### Aim of the exercise
For this exercise, print only the lines from the one containing "Unityを用いてVR環境を自作しました。" through the end of the material below, exactly as given.
━━━━━ Extracted material
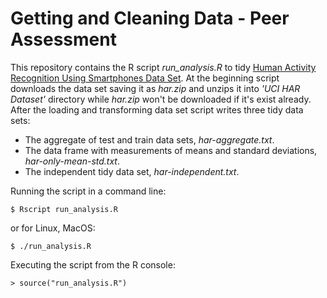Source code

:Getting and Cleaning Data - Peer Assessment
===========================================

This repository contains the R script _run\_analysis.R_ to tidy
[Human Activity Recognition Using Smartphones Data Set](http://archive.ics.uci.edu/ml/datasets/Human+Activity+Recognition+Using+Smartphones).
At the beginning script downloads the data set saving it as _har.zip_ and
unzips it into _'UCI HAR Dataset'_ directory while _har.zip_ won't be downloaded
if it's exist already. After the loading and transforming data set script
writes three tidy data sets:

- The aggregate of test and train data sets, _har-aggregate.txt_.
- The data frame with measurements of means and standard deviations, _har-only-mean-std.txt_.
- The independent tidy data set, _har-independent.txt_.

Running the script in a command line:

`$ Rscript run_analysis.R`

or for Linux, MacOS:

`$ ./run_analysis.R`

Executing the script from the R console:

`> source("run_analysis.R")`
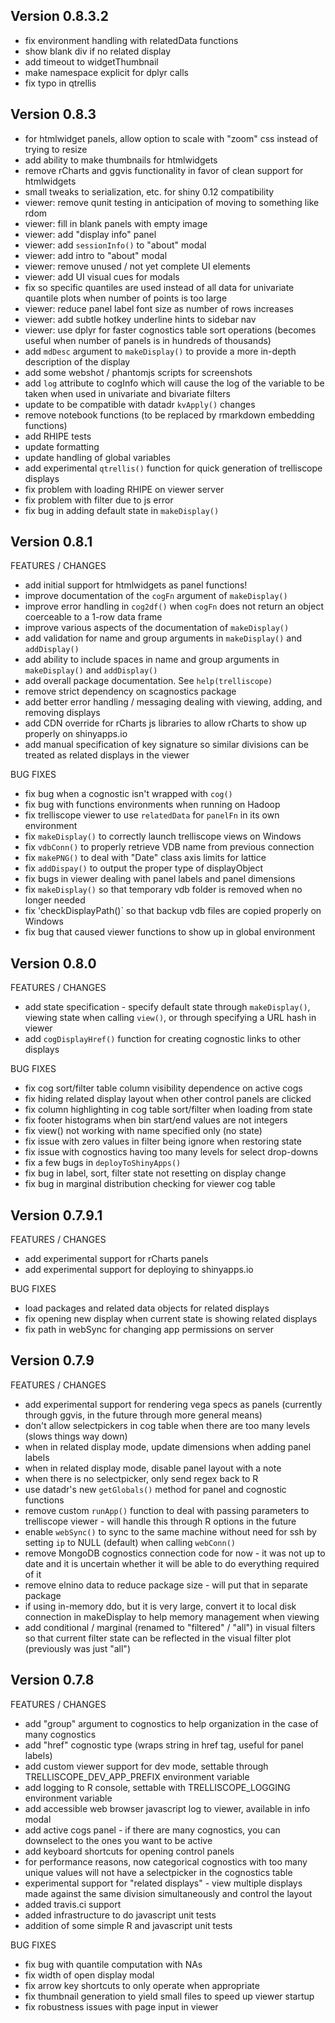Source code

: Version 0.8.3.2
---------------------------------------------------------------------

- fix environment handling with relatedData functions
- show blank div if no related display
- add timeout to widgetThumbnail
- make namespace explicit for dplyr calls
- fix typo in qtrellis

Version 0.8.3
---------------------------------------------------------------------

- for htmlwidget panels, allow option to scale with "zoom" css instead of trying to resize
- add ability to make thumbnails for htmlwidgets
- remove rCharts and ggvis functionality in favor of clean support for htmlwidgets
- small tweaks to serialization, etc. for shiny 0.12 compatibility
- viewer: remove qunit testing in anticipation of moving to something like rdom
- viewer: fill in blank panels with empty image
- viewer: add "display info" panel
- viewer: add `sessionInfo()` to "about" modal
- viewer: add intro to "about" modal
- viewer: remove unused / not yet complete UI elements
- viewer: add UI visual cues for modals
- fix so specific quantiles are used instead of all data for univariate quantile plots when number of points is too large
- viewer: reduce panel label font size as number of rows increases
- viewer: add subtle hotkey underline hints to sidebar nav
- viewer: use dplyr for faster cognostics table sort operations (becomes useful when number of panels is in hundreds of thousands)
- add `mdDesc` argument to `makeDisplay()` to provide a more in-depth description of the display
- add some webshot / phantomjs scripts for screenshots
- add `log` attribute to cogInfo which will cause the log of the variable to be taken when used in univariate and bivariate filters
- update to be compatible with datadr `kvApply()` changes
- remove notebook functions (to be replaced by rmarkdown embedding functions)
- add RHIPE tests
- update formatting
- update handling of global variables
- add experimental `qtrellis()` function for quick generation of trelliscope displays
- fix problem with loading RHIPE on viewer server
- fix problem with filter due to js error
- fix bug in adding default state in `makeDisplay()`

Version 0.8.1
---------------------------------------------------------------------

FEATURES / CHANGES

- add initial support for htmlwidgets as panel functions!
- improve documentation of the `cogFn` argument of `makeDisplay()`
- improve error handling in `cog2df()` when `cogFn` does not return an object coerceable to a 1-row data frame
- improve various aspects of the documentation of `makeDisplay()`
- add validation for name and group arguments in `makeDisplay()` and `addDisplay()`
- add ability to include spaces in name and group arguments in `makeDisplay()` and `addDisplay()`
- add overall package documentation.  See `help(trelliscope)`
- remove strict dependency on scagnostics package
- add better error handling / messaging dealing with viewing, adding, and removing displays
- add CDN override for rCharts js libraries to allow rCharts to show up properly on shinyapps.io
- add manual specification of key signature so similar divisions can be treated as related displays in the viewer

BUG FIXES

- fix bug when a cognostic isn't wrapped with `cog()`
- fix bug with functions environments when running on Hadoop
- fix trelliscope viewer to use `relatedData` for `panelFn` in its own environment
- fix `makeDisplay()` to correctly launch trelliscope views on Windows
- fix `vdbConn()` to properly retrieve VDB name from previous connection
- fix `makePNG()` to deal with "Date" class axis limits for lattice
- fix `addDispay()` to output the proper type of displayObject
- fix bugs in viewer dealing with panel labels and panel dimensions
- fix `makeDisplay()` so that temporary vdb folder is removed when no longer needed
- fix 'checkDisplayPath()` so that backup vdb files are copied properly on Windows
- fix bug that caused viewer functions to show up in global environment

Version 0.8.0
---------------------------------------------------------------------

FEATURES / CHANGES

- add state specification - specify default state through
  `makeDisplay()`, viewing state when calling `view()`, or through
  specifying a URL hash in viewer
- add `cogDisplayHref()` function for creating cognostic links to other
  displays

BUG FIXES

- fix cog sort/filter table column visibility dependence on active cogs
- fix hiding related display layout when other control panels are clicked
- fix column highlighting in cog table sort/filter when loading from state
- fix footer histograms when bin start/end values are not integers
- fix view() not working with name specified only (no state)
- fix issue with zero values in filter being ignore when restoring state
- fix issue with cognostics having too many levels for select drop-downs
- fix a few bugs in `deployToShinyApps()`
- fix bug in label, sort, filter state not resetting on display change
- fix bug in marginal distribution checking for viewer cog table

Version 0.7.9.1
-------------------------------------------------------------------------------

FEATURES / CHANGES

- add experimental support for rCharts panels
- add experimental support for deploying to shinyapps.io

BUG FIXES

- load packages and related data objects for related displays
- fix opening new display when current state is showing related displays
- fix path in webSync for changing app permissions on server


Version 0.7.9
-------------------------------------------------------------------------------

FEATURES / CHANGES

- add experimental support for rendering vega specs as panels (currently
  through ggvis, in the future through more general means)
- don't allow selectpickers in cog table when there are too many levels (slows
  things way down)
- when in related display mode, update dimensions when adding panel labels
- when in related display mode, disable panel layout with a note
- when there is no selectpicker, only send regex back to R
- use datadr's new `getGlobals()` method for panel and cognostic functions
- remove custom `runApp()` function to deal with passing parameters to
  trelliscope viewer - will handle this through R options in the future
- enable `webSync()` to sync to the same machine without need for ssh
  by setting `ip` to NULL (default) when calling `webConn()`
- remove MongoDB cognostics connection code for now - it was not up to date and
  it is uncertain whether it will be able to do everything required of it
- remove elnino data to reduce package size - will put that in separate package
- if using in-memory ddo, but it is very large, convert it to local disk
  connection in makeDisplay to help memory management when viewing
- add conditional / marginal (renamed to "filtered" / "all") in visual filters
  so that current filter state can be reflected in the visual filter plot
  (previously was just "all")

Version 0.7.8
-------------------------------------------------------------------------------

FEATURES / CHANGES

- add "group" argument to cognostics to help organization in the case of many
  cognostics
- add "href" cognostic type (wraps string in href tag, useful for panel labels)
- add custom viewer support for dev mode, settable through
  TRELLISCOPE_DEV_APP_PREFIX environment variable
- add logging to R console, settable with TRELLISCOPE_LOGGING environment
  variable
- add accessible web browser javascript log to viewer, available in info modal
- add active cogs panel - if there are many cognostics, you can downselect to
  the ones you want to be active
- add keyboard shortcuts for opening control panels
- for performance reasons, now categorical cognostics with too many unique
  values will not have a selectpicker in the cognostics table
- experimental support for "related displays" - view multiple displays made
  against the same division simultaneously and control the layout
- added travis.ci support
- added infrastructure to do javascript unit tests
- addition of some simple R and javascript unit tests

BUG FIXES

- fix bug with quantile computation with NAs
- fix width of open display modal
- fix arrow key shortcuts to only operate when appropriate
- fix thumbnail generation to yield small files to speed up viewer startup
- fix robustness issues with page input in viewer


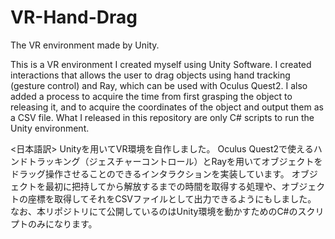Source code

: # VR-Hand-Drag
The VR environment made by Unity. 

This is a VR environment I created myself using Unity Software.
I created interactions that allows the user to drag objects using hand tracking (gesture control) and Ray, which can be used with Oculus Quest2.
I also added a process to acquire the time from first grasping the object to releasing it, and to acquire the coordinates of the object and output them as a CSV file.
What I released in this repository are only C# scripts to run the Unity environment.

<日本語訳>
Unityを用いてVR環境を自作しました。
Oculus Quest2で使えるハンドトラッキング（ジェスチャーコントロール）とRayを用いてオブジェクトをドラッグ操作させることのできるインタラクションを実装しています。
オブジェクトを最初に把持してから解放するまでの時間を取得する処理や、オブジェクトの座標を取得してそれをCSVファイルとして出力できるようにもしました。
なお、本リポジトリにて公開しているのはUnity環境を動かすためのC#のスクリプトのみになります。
━━━━━━━━━━
### Task output
Unityを用いてVR環境を自作しました。
Oculus Quest2で使えるハンドトラッキング（ジェスチャーコントロール）とRayを用いてオブジェクトをドラッグ操作させることのできるインタラクションを実装しています。
オブジェクトを最初に把持してから解放するまでの時間を取得する処理や、オブジェクトの座標を取得してそれをCSVファイルとして出力できるようにもしました。
なお、本リポジトリにて公開しているのはUnity環境を動かすためのC#のスクリプトのみになります。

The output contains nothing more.